Il ne faut pas chercher ailleurs l'explication de ce fait fondamentalement étrange que les maisons d'opéra vivent d'un répertoire exigu qu'elles ne cherchent pas à renouveler autant qu'il le faudrait.
Le pouvoir d'émotion que la voix chantée exerce sur tous les publics sensibles est maximum lorsque celle-ci parvient aux auditeurs sans artifice. Aux siècles précédents - et pour cause - on n'aurait pas imaginé amplifier les voix par quelque procédé que ce soit. C'est chose plus courante aujourd'hui, dans les stades évidemment, mais aussi dans des lieux plus feutrés : bien qu'elle s'en défende, l'immense salle du MET new-yorkais (4000 places !) y aurait discrètement recours mais chut, le sujet est tabou.
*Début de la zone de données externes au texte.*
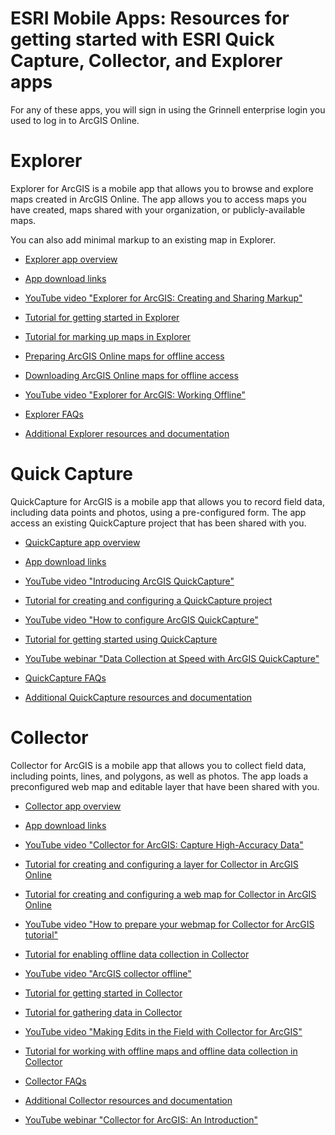 # ESRI Mobile Apps: Resources for getting started with ESRI Quick Capture, Collector, and Explorer apps

For any of these apps, you will sign in using the Grinnell enterprise login you used to log in to ArcGIS Online.

# Explorer

Explorer for ArcGIS is a mobile app that allows you to browse and explore maps created in ArcGIS Online. The app allows you to access maps you have created, maps shared with your organization, or publicly-available maps.

You can also add minimal markup to an existing map in Explorer.

- [Explorer app overview](https://www.esri.com/en-us/arcgis/products/explorer-for-arcgis)

- [App download links](https://doc.arcgis.com/en/explorer/)

- [YouTube video "Explorer for ArcGIS: Creating and Sharing Markup"](https://youtu.be/FeMd9I4qdUc)

- [Tutorial for getting started in Explorer](https://doc.arcgis.com/en/explorer/android-phone/help/get-started.htm)

- [Tutorial for marking up maps in Explorer](https://doc.arcgis.com/en/explorer/android-phone/help/markup.htm)

- [Preparing ArcGIS Online maps for offline access](https://doc.arcgis.com/en/explorer/android-phone/help/make-offline-maps.htm)

- [Downloading ArcGIS Online maps for offline access](https://doc.arcgis.com/en/explorer/android-phone/help/offline.htm)

- [YouTube video "Explorer for ArcGIS: Working Offline"](https://youtu.be/tafPbsi3lbQ)

- [Explorer FAQs](https://doc.arcgis.com/en/explorer/faqs/faqs.htm)

- [Additional Explorer resources and documentation](https://doc.arcgis.com/en/explorer/windows/help/get-started.htm)


# Quick Capture

QuickCapture for ArcGIS is a mobile app that allows you to record field data, including data points and photos, using a pre-configured form. The app access an existing QuickCapture project that has been shared with you. 

- [QuickCapture app overview](https://www.esri.com/en-us/arcgis/products/arcgis-quickcapture/overview)

- [App download links](https://www.esri.com/en-us/arcgis/products/arcgis-quickcapture/resources)

- [YouTube video "Introducing ArcGIS QuickCapture"](https://youtu.be/tSpLw-EtMm0)

- [Tutorial for creating and configuring a QuickCapture project](https://doc.arcgis.com/en/quickcapture/help/guidedtour-prepare.htm)

- [YouTube video "How to configure ArcGIS QuickCapture"](https://youtu.be/Htybbj9digk)

- [Tutorial for getting started using QuickCapture](https://doc.arcgis.com/en/quickcapture/help/guidedtour-capture.htm)

- [YouTube webinar "Data Collection at Speed with ArcGIS QuickCapture"](https://youtu.be/JOnMdbrmA6w)

- [QuickCapture FAQs](https://doc.arcgis.com/en/quickcapture/faq/faq-capture.htm)

- [Additional QuickCapture resources and documentation](https://doc.arcgis.com/en/quickcapture/help/guidedtour-prepare.htm)

# Collector

Collector for ArcGIS is a mobile app that allows you to collect field data, including points, lines, and polygons, as well as photos. The app loads a preconfigured web map and editable layer that have been shared with you.

- [Collector app overview](https://www.esri.com/en-us/arcgis/products/collector-for-arcgis/overview)

- [App download links](https://www.esri.com/en-us/arcgis/products/collector-for-arcgis/resources)

- [YouTube video "Collector for ArcGIS: Capture High-Accuracy Data"](https://youtu.be/99u3PmX4Ho4)

- [Tutorial for creating and configuring a layer for Collector in ArcGIS Online](https://doc.arcgis.com/en/collector/ipad/help/design-layer.htm)

- [Tutorial for creating and configuring a web map for Collector in ArcGIS Online](https://doc.arcgis.com/en/collector/ipad/help/make-map.htm)

- [YouTube video "How to prepare your webmap for Collector for ArcGIS tutorial"](https://youtu.be/DFF4XkWEKsM)

- [Tutorial for enabling offline data collection in Collector](https://doc.arcgis.com/en/collector/ipad/help/offline-prep.htm)

- [YouTube video "ArcGIS collector offline"](https://youtu.be/FMUWmUzK91s)

- [Tutorial for getting started in Collector](https://doc.arcgis.com/en/collector/ipad/help/quick-reference.htm)

- [Tutorial for gathering data in Collector](https://doc.arcgis.com/en/collector/ipad/help/capture.htm)

- [YouTube video "Making Edits in the Field with Collector for ArcGIS"](https://youtu.be/cbHkM30JVZQ)

- [Tutorial  for working with offline maps and offline data collection in Collector](https://doc.arcgis.com/en/collector/ipad/help/sync.htm)

- [Collector FAQs](https://doc.arcgis.com/en/collector/faq/faq.htm)

- [Additional Collector resources and documentation](https://doc.arcgis.com/en/collector/ipad/help/design-layer.htm)

- [YouTube webinar "Collector for ArcGIS: An Introduction"](https://youtu.be/RJHHaEHdHBE)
La fin du 20ème siècle a vu l'avènement d'un genre opératique nouveau où les nouvelles technologies, audio et vidéo, occupent une place centrale. Certes il y a longtemps que les metteurs en scène ont recours à des procédés visuels s'appuyant sur les techniques les plus récentes et on ne doute pas que la 3D fera bientôt partie intégrante de leur arsenal. Toutefois l'"audiopéra" dont il veut être question ici est d'un genre différent, où la sonorisation occupe une place centrale : les voix sont volontairement amplifiées de même que les instruments qui les accompagnent, des synthétiseurs voire des cordes ou des bois électriques.
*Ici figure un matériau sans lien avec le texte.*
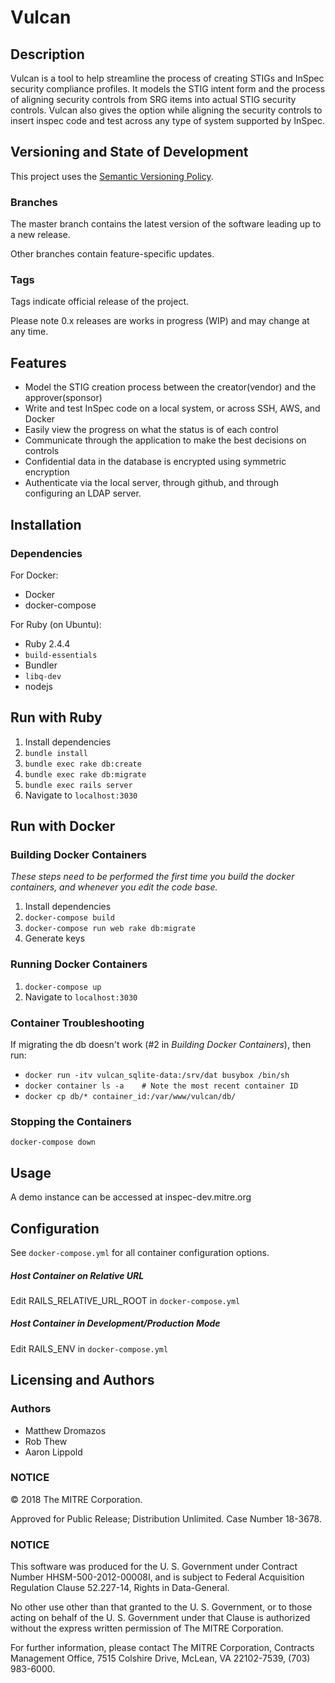 # Vulcan

## Description

Vulcan is a tool to help streamline the process of creating STIGs and InSpec security compliance profiles. It models the STIG intent form and
the process of aligning security controls from SRG items into actual STIG security controls.  Vulcan also gives the option while aligning the security controls to
insert inspec code and test across any type of system supported by InSpec.  

## Versioning and State of Development
This project uses the [Semantic Versioning Policy](https://semver.org/). 

### Branches
The master branch contains the latest version of the software leading up to a new release. 

Other branches contain feature-specific updates. 

### Tags
Tags indicate official release of the project.

Please note 0.x releases are works in progress (WIP) and may change at any time.   

## Features

* Model the STIG creation process between the creator(vendor) and the approver(sponsor)
* Write and test InSpec code on a local system, or across SSH, AWS, and Docker
* Easily view the progress on what the status is of each control
* Communicate through the application to make the best decisions on controls
* Confidential data in the database is encrypted using symmetric encryption
* Authenticate via the local server, through github, and through configuring an LDAP server.

## Installation

### Dependencies

For Docker:
  * Docker
  * docker-compose

For Ruby (on Ubuntu):
  * Ruby 2.4.4
  * `build-essentials`
  * Bundler
  * `libq-dev`
  * nodejs

## Run with Ruby

  1. Install dependencies
  2. `bundle install`
  3. `bundle exec rake db:create`
  4. `bundle exec rake db:migrate`
  5. `bundle exec rails server`
  6. Navigate to `localhost:3030`

## Run with Docker

### Building Docker Containers

_These steps need to be performed the first time you build the docker containers,
and whenever you edit the code base._

  1. Install dependencies
  2. `docker-compose build`
  3. `docker-compose run web rake db:migrate`
  4. Generate keys

### Running Docker Containers

  1. `docker-compose up`
  2. Navigate to `localhost:3030`

### Container Troubleshooting

If migrating the db doesn't work (#2 in _Building Docker Containers_), then run:
  * `docker run -itv vulcan_sqlite-data:/srv/dat busybox /bin/sh`
  * `docker container ls -a    # Note the most recent container ID`
  * `docker cp db/* container_id:/var/www/vulcan/db/`

### Stopping the Containers

`docker-compose down`

## Usage

A demo instance can be accessed at inspec-dev.mitre.org

## Configuration

See `docker-compose.yml` for all container configuration options.

##### Host Container on Relative URL

Edit RAILS\_RELATIVE\_URL\_ROOT in `docker-compose.yml`

##### Host Container in Development/Production Mode

Edit RAILS\_ENV in `docker-compose.yml`

## Licensing and Authors

### Authors
- Matthew Dromazos
- Rob Thew
- Aaron Lippold

### NOTICE 

© 2018 The MITRE Corporation.  

Approved for Public Release; Distribution Unlimited. Case Number 18-3678.  

### NOTICE  

This software was produced for the U. S. Government under Contract Number HHSM-500-2012-00008I, and is subject to Federal Acquisition Regulation Clause 52.227-14, Rights in Data-General.  

No other use other than that granted to the U. S. Government, or to those acting on behalf of the U. S. Government under that Clause is authorized without the express written permission of The MITRE Corporation. 

For further information, please contact The MITRE Corporation, Contracts Management Office, 7515 Colshire Drive, McLean, VA  22102-7539, (703) 983-6000.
La grande salle de l'Opéra Berlioz à Montpellier vient d'être le théâtre d'un événement rare qui n'est plus appelé à se reproduire : la recréation en présence des co-auteurs du mythique Einstein on the Beach, créé au Festival d'Avignon, en 1976. Ne pouvant manquer l'événement, je me suis déplacé pour vous servir ce compte-rendu enthousiaste. Précisons que cette nouvelle production est appelée à voyager, notamment à Londres et à Amsterdam. (Note ajoutée : Paris était primitivement absente de cette tournée. Pour de mauvaises raisons (financières), la capitale française avait renoncé à représenter Einstein sur ses terres, et ce fut précisément la chance de Montpellier, trop heureuse de sauter sur l'occasion. Il ne lui a pas fallu longtemps pour mesurer l'ampleur de son erreur et, de fait, le théâtre du Chatelet a rectifié le tir deux ans plus tard. La représentation a été filmée pour Mezzo dans d'excellentes conditions, vous seriez impardonnable d'ignorer le DVD).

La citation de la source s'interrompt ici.